Green is our method.
Green is our method.
Point process modeling across spatial accidental data in forensic footwear images: with Neil Spencer, and Dipak Dey
Shoe print analysis is pivotal in forensic investigations, especially when shoe prints are recovered at crime scenes. These prints often display accidentals, such as cuts, scrapes, and wear patterns, which develop due to usage and vary based on factors like brand, model, and size. While some accidentals are common across shoe prints, others are highly distinctive and rare. Distinguishing these uncommon patterns from the regular ones is essential for strengthening forensic evidence. For example, a pattern with a probability of occurrence of 1/100 is relatively common, while one with a probability of 1/10\(^6\) is exceptionally rare and thus more significant as evidence. In this study, we develop a hierarchical Bayesian model with spatially varying coefficients to analyze shoe print data. Our model effectively removes common patterns to identify whether a suspect's shoe print exhibits significantly distinctive features compared to regular accidental patterns, by incorporating spatial information from a large collection of shoe prints. This probability serves as critical statistical evidence to aid the jury in making informed decisions. Our proposed method outperforms state-of-the-art techniques, enhancing accuracy and reliability in forensic shoe print analysis. We also developed a theory for posterior consistency for our proposed model.

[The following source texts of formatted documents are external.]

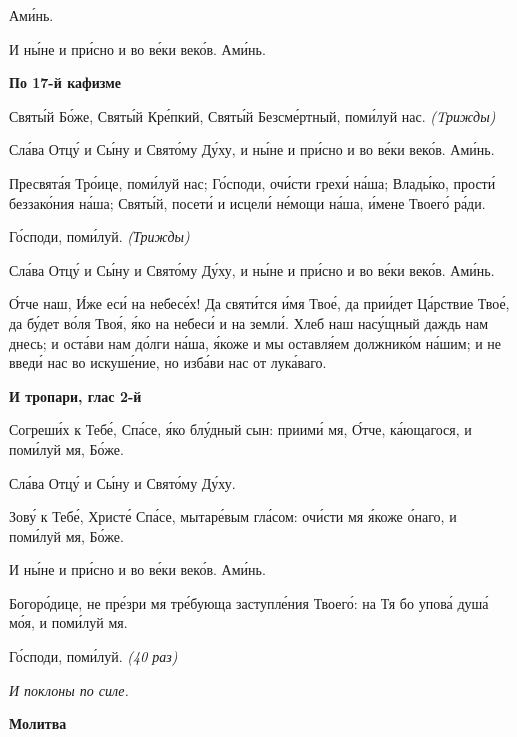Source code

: Ами́нь.


   И ны́не и при́сно и во ве́ки веко́в. Ами́нь.
   


 

\bfseries По 17-й кафизме\normalfont{}


   Святы́й Бо́же, Святы́й Кре́пкий, Святы́й Безсме́ртный, поми́луй нас.
\itshape (Tрижды)\normalfont{}


   Сла́ва Отцу́ и Сы́ну и Свято́му Ду́ху, и ны́не и при́сно и во ве́ки веко́в.
Ами́нь.


   Пресвята́я Тро́ице, поми́луй нас; Го́споди, очи́сти грехи́ на́ша; Влады́ко,
прости́ беззако́ния на́ша; Святы́й, посети́ и исцели́ не́мощи на́ша, и́мене
Твоего́ ра́ди.


   Го́споди, поми́луй. \itshape (Трижды)\normalfont{}


   Сла́ва Отцу́ и Сы́ну и Свято́му Ду́ху, и ны́не и при́сно и во ве́ки веко́в.
Ами́нь.


   О́тче наш, И́же еси́ на небесе́х! Да святи́тся и́мя Твое́, да прии́дет
Ца́рствие Твое́, да бу́дет во́ля Твоя́, я́ко на небеси́ и на земли́. Хлеб наш
насу́щный даждь нам днесь; и оста́ви нам до́лги на́ша, я́коже и мы оставля́ем
должнико́м на́шим; и не введи́ нас во искуше́ние, но изба́ви нас от
лука́ваго.



 

\bfseries И тропари, глас 2-й\normalfont{}


   Согреши́х к Тебе́, Спа́се, я́ко блу́дный сын: приими́ мя, О́тче, ка́ющагося,
и поми́луй мя, Бо́же.


   Сла́ва Отцу́ и Сы́ну и Свято́му Ду́ху.


   Зову́ к Тебе́, Христе́ Спа́се, мытаре́вым гла́сом: очи́сти мя я́коже о́наго, и
поми́луй мя, Бо́же.


   И ны́не и при́сно и во ве́ки веко́в. Ами́нь.


   Богоро́дице, не пре́зри мя тре́бующа заступле́ния Твоего́: на Тя бо упова́
душа́ мо́я, и поми́луй мя.


   Го́споди, поми́луй. \itshape (40 раз)\normalfont{}


 \itshape И поклоны по силе.\normalfont{}



 

\bfseries Молитва\normalfont{}


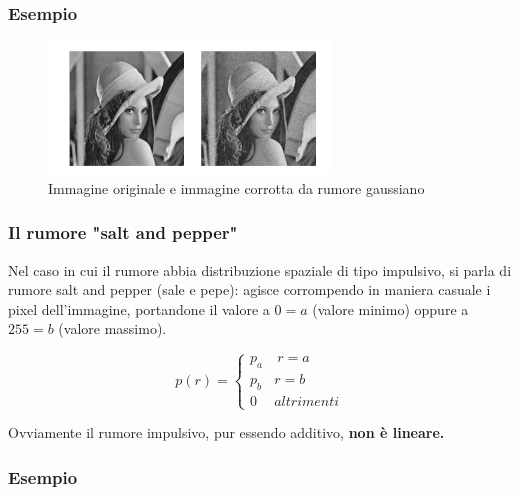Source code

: 
\subsubsection{Esempio}

\begin{figure}[H]
    \centering
    \includegraphics[width=\linewidth, keepaspectratio]{capitoli/immagini/imgs/esempio-rumore.png}
    \caption*{Immagine originale e immagine corrotta da rumore gaussiano}
\end{figure}

\subsubsection{Il rumore "salt and pepper"}

Nel caso in cui il rumore abbia distribuzione spaziale di tipo impulsivo, si parla di rumore salt and pepper (sale e pepe): agisce
corrompendo in maniera casuale i pixel dell'immagine, portandone il valore a $0=a$ (valore minimo) oppure a $255=b$ (valore massimo).
\begin{center}
    $$
        p(r) = \left\{ \begin{array}{cl}
            p_a & \ r = a    \\
            p_b & r = b      \\
            0   & altrimenti
        \end{array} \right.
    $$
\end{center}
Ovviamente il rumore impulsivo, pur essendo additivo, \textbf{non è
    lineare.}


\subsubsection{Esempio}

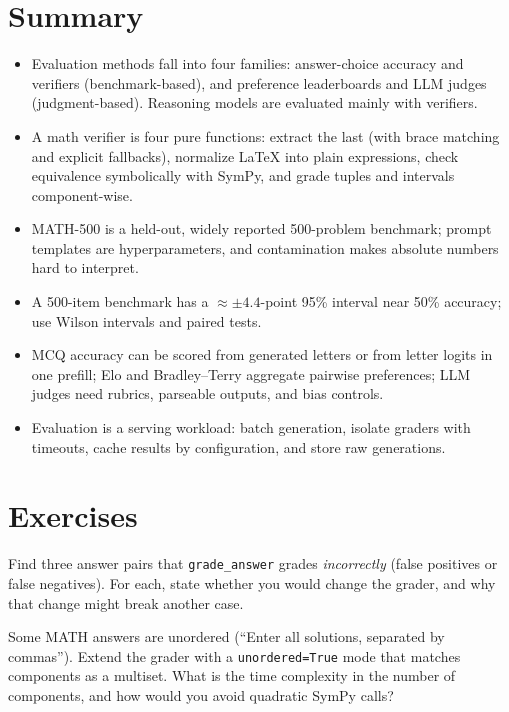 \section{Summary}
\begin{itemize}
  \item Evaluation methods fall into four families: answer-choice accuracy and verifiers
  (benchmark-based), and preference leaderboards and LLM judges (judgment-based). Reasoning
  models are evaluated mainly with verifiers.
  \item A math verifier is four pure functions: extract the last \bx{} (with brace matching and
  explicit fallbacks), normalize \LaTeX{} into plain expressions, check equivalence symbolically
  with SymPy, and grade tuples and intervals component-wise.
  \item MATH-500 is a held-out, widely reported 500-problem benchmark; prompt templates are
  hyperparameters, and contamination makes absolute numbers hard to interpret.
  \item A 500-item benchmark has a $\approx\pm4.4$-point 95\% interval near 50\% accuracy; use Wilson
  intervals and paired tests.
  \item MCQ accuracy can be scored from generated letters or from letter logits in one prefill;
  Elo and Bradley--Terry aggregate pairwise preferences; LLM judges need rubrics, parseable
  outputs, and bias controls.
  \item Evaluation is a serving workload: batch generation, isolate graders with timeouts, cache
  results by configuration, and store raw generations.
\end{itemize}

\section{Exercises}

\begin{exercise}
Find three answer pairs that \texttt{grade\_answer} grades \emph{incorrectly} (false positives or
false negatives). For each, state whether you would change the grader, and why that change might
break another case.
\end{exercise}

\begin{exercise}\label{ex:eval:sets}
Some MATH answers are unordered (``Enter all solutions, separated by commas''). Extend the grader
with a \texttt{unordered=True} mode that matches components as a multiset. What is the time
complexity in the number of components, and how would you avoid quadratic SymPy calls?
\end{exercise}

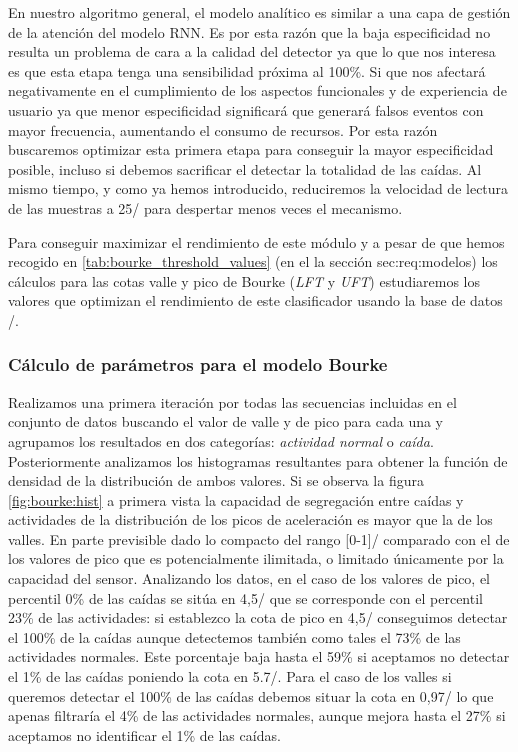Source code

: En nuestro algoritmo general, el modelo analítico es similar a una capa de gestión de la atención del modelo RNN. Es por esta razón que la baja especificidad  no resulta un problema de cara a la calidad del detector ya que lo que nos interesa es que esta etapa tenga una sensibilidad próxima al 100\%. Si que nos afectará negativamente en el cumplimiento de los aspectos funcionales y de experiencia de usuario ya que menor especificidad significará que generará falsos eventos con mayor frecuencia, aumentando el consumo de recursos. Por esta razón buscaremos optimizar esta primera etapa para conseguir la mayor especificidad posible, incluso si debemos sacrificar el detectar la totalidad de las caídas. Al mismo tiempo, y como ya hemos introducido, reduciremos la velocidad de lectura de las muestras a 25\hz/ para despertar menos veces el mecanismo. 

Para conseguir maximizar el rendimiento de este módulo y a pesar de que hemos recogido en \autoref{tab:bourke_threshold_values} (en el la sección \refname{sec:req:modelos}) los cálculos para las cotas valle y pico de Bourke (\textit{LFT} y \textit{UFT}) estudiaremos los valores que optimizan el rendimiento de este clasificador usando la base de datos \sisfall/. 

\subsubsection{Cálculo de parámetros para el modelo Bourke}

Realizamos una primera iteración por todas las secuencias incluidas en el conjunto de datos buscando el valor de valle y de pico para cada una y agrupamos los resultados en dos categorías: \textit{actividad normal} o \textit{caída}. Posteriormente analizamos los histogramas resultantes para obtener la función de densidad de la distribución de ambos valores. Si se observa la figura \ref{fig:bourke:hist} a primera vista la capacidad de segregación entre caídas y actividades de la distribución de los picos de aceleración es mayor que la de los valles. En parte previsible dado lo compacto del rango [0-1]\g/ comparado con el de los valores de pico que es potencialmente ilimitada, o limitado únicamente por la capacidad del sensor. Analizando los datos, en el caso de los valores de pico, el percentil 0\% de las caídas se sitúa en 4,5\g/ que se corresponde con el percentil 23\% de las actividades: si establezco la cota de pico en 4,5\g/ conseguimos detectar el 100\% de la caídas aunque detectemos también como tales el 73\% de las actividades normales. Este porcentaje baja hasta el 59\% si aceptamos no detectar el 1\% de las caídas poniendo la cota en 5.7\g/. Para el caso de los valles si queremos detectar el 100\% de las caídas debemos situar la cota en 0,97\g/ lo que apenas filtraría el 4\% de las actividades normales, aunque mejora hasta el 27\% si aceptamos no identificar el 1\% de las caídas.


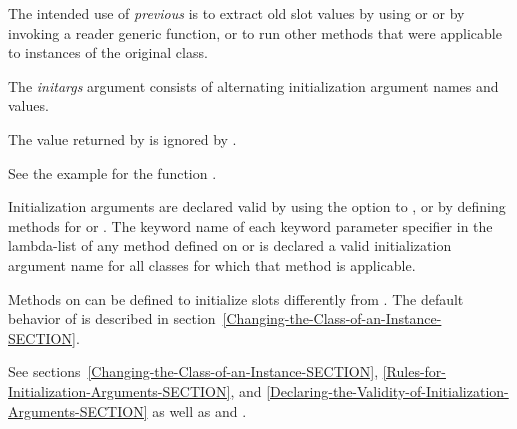 \begin{defun}
The intended use of \emph{previous\/} is to extract old slot values by using
 or  or by invoking a reader generic
function, or to run other methods that were applicable to instances of
the original class.

The \emph{initargs\/} argument consists of alternating initialization
argument names and values.


The value returned by  is
ignored by .

See the example for the function .


Initialization arguments are declared valid by using the 
 option to , or by defining methods for 
 or .  The
keyword name of each keyword parameter specifier in the lambda-list of
any method defined on  or 
 is declared a valid initialization argument name
for all classes for which that method is applicable.

Methods on  can be defined to
initialize slots differently from .  The default
behavior of  is described in
section~\ref{Changing-the-Class-of-an-Instance-SECTION}.


See sections~\ref{Changing-the-Class-of-an-Instance-SECTION},
\ref{Rules-for-Initialization-Arguments-SECTION}, and
\ref{Declaring-the-Validity-of-Initialization-Arguments-SECTION} as well as
 and .
\end{defun}


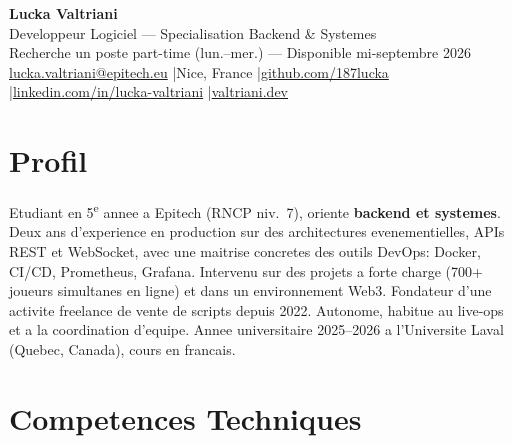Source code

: \documentclass[10pt,a4paper]{article}
\newcommand{\myphone}{}
\begin{document}
\begin{center}
  {\LARGE\bfseries\color{accent} Lucka Valtriani}\\[5pt]
  {\normalsize\color{gray} Developpeur Logiciel --- Specialisation Backend \& Systemes}\\[2pt]
  {\small\color{gray} Recherche un poste part-time (lun.--mer.) --- Disponible mi-septembre 2026}\\[7pt]
  {\small
    \myphone\href{mailto:lucka.valtriani@epitech.eu}{lucka.valtriani@epitech.eu}
    \quad|\quad Nice, France
    \quad|\quad \href{https://github.com/187lucka}{github.com/187lucka}
    \quad|\quad \href{https://www.linkedin.com/in/lucka-valtriani-8a8551258/}{linkedin.com/in/lucka-valtriani}
    \quad|\quad \href{https://valtriani.dev}{valtriani.dev}
  }
\end{center}

\vspace{2pt}

\section{Profil}

{\small
Etudiant en 5\textsuperscript{e} annee a Epitech (RNCP niv.~7), oriente \textbf{backend et systemes}. Deux ans d'experience en production sur des architectures evenementielles, APIs REST et WebSocket, avec une maitrise concretes des outils DevOps: Docker, CI/CD, Prometheus, Grafana. Intervenu sur des projets a forte charge (700+ joueurs simultanes en ligne) et dans un environnement Web3. Fondateur d'une activite freelance de vente de scripts depuis 2022. Autonome, habitue au live-ops et a la coordination d'equipe. Annee universitaire 2025--2026 a l'Universite Laval (Quebec, Canada), cours en francais.
}

\section{Competences Techniques}
\end{document}
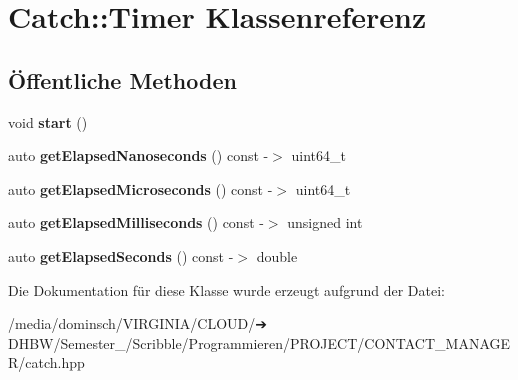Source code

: \hypertarget{classCatch_1_1Timer}{}\section{Catch\+:\+:Timer Klassenreferenz}
\label{classCatch_1_1Timer}
\subsection*{Öffentliche Methoden}
\begin{DoxyCompactItemize}
\item 
\mbox{\label{classCatch_1_1Timer_a0a56e879e43f36c102bf9ea8b5fc8b72}} 
void {\bfseries start} ()
\item 
\mbox{\label{classCatch_1_1Timer_a57be5d17ca868a2d6fb1eea84de665cf}} 
auto {\bfseries get\+Elapsed\+Nanoseconds} () const -\/$>$ uint64\+\_\+t
\item 
\mbox{\label{classCatch_1_1Timer_a545de17a61a6fee1dbe3de5b0723e5fa}} 
auto {\bfseries get\+Elapsed\+Microseconds} () const -\/$>$ uint64\+\_\+t
\item 
\mbox{\label{classCatch_1_1Timer_a30aaf458dbb59dd8ac8971c9c62e0eac}} 
auto {\bfseries get\+Elapsed\+Milliseconds} () const -\/$>$ unsigned int
\item 
\mbox{\label{classCatch_1_1Timer_a065e37e3c9eb16bd4dcf41971d8deedc}} 
auto {\bfseries get\+Elapsed\+Seconds} () const -\/$>$ double
\end{DoxyCompactItemize}


Die Dokumentation für diese Klasse wurde erzeugt aufgrund der Datei\+:\begin{DoxyCompactItemize}
\item 
/media/dominsch/\+V\+I\+R\+G\+I\+N\+I\+A/\+C\+L\+O\+U\+D/➔ D\+H\+B\+W/\+Semester\+\_/\+Scribble/\+Programmieren/\+P\+R\+O\+J\+E\+C\+T/\+C\+O\+N\+T\+A\+C\+T\+\_\+\+M\+A\+N\+A\+G\+E\+R/catch.\+hpp\end{DoxyCompactItemize}
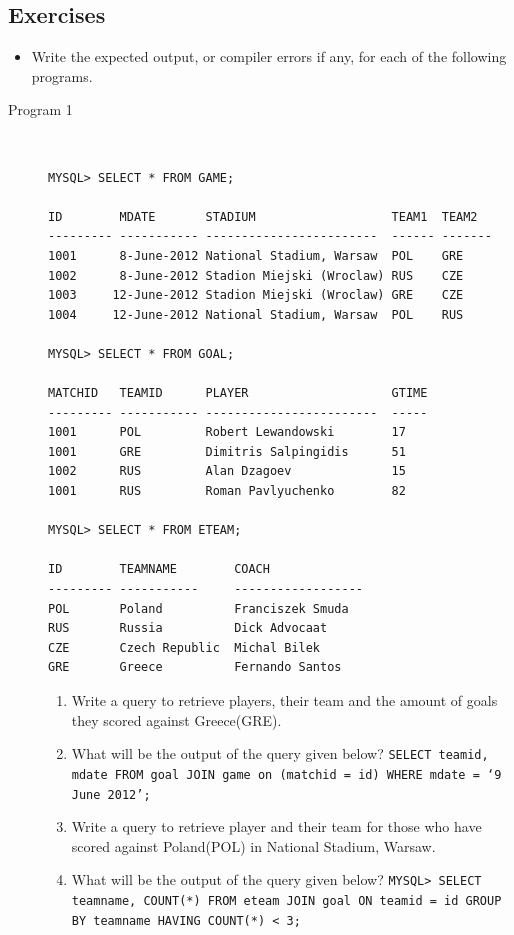 \documentclass[11pt,a4paper]{article}
\def\AnswerBox{\fbox{\begin{minipage}{4in}\hfill\vspace{0.5in}\end{minipage}}}
\begin{document}
\subsection*{Exercises}
\begin{itemize}
\item Write the expected output, or compiler errors if any, for each of the following programs.

\end{itemize}
\begin{description}
\item[Program 1]\
\begin{verbatim}
MYSQL> SELECT * FROM GAME;

ID        MDATE       STADIUM                   TEAM1  TEAM2
--------- ----------- ------------------------  ------ -------
1001      8-June-2012 National Stadium, Warsaw  POL    GRE
1002      8-June-2012 Stadion Miejski (Wroclaw) RUS    CZE
1003     12-June-2012 Stadion Miejski (Wroclaw) GRE    CZE
1004     12-June-2012 National Stadium, Warsaw	POL    RUS

MYSQL> SELECT * FROM GOAL;

MATCHID   TEAMID      PLAYER                    GTIME
--------- ----------- ------------------------  -----
1001      POL         Robert Lewandowski        17
1001      GRE         Dimitris Salpingidis      51
1002      RUS         Alan Dzagoev              15
1001      RUS         Roman Pavlyuchenko        82

MYSQL> SELECT * FROM ETEAM;

ID        TEAMNAME        COACH                   
--------- -----------     ------------------
POL       Poland          Franciszek Smuda
RUS       Russia          Dick Advocaat
CZE       Czech Republic  Michal Bilek
GRE       Greece          Fernando Santos      
\end{verbatim}



\begin{enumerate}[label=\bfseries Q\arabic*:]\itemsep10pt
\item Write a query to retrieve players, their team and the amount of goals they scored against Greece(GRE).
\item What will be the output of the query given below?\newline
\texttt{SELECT teamid, mdate FROM goal JOIN game on (matchid = id) WHERE mdate = `9 June 2012';}
\item Write a query to retrieve player and their team for those who have scored against Poland(POL) in National Stadium, Warsaw.
\item What will be the output of the query given below?\newline
\texttt{MYSQL> SELECT teamname, COUNT(*) FROM eteam JOIN goal ON teamid = id GROUP BY teamname HAVING COUNT(*) < 3;}


\end{enumerate}
\end{description}
\end{document}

2. Bayesian Models for Joint Selection of Features and Auto-Regressive Lags: Theory and Applications in Environmental and Financial Forecasting, with Sujit Ghosh
This paper introduces Bayesian variable selection methods for linear regression models with autocorrelated errors, using spike-and-slab priors in a two-step MCMC procedure. The approach enables the simultaneous selection of predictors, including lagged variables, and lagged error terms, ensuring consistency and scalability. Applications to finance (S&P 500 prediction) and environmental science demonstrate its superior predictive performance and accuracy in autoregressive time series models.
3. Prediction Interval Estimation in Penalized Regression Models of Insurance Data, with Aditya Vikram Sett, Dipak K. Dey, and Yuwen Gu. Link
This paper addresses prediction uncertainty quantification in Generalized Linear Models (GLMs), a critical area in scientific and business applications. It explores penalized regression for feature selection and de-biasing techniques for post-selection inference, tackling challenges in constructing valid confidence intervals due to model selection bias. By extending conformal prediction methods from linear models to GLMs, the study applies these techniques, particularly Tweedie regression, to insurance claim data, demonstrating their effectiveness in predictive accuracy and uncertainty estimation.
4. Interval Estimation of Coefficients in Penalized Regression Models of Insurance Data, with Zijian Huang, Dipak K. Dey, and Yuwen Gu
This study focuses on constructing confidence intervals for model parameters in the Tweedie regression, commonly used for zero-inflated semicontinuous insurance loss data. Post-selection inference is emphasized as a crucial step to ensure credibility in identifying important features, and addressing the bias in lasso estimates for large coefficients in GLMs. Traditional methods often lead to overly optimistic results, necessitating bias correction techniques for valid inference. Methodologies for post-selection confidence interval construction are discussed, with applications to insurance data providing practical insights.
5. Development of a Statistical Predictive Model for Daily Water Table Depth and Important Variables Selection for Inference, with Sushant Mehan and Amatya M. Devendra
Accurately predicting water table dynamics is crucial for managing groundwater resources, ecosystems, and human activities. This study employs an autoregressive model with sparse coefficients and lagged variables to estimate daily water table depth using hydroclimatic data from Santee Experimental Forest (SC) and D1 (NC) from 2006–2019 and 1988–2008, respectively. Key predictors include soil/air temperature, precipitation, and radiation, with RMSE values of 10.09 cm (dormant season) and 14.94 cm (daily testing). The model achieved high accuracy (R²: 0.93–0.96) and identified rainfall, solar radiation, and wind direction as critical factors, offering a valuable tool for hydrologic and ecological management.
6. Some clustering-based change-point detection methods applicable to high-dimension, low sample size data with Trisha Dawn, Angshuman Roy, and Anil K. Ghosh, publication: here, Journal of Statistical Planning and Inference, Volume 234, January 2025, 106212
Detecting change-points in high-dimensional data with limited sample sizes is a complex challenge. This study proposes clustering-based methods, leveraging kkk-means and suitable dissimilarity measures, to test for and estimate single change-points, with theoretical validation under high-dimensional settings. The approach is extended to detect multiple change-points, and its performance is evaluated through extensive simulations and real data analysis, demonstrating competitive results compared to existing state-of-the-art methods.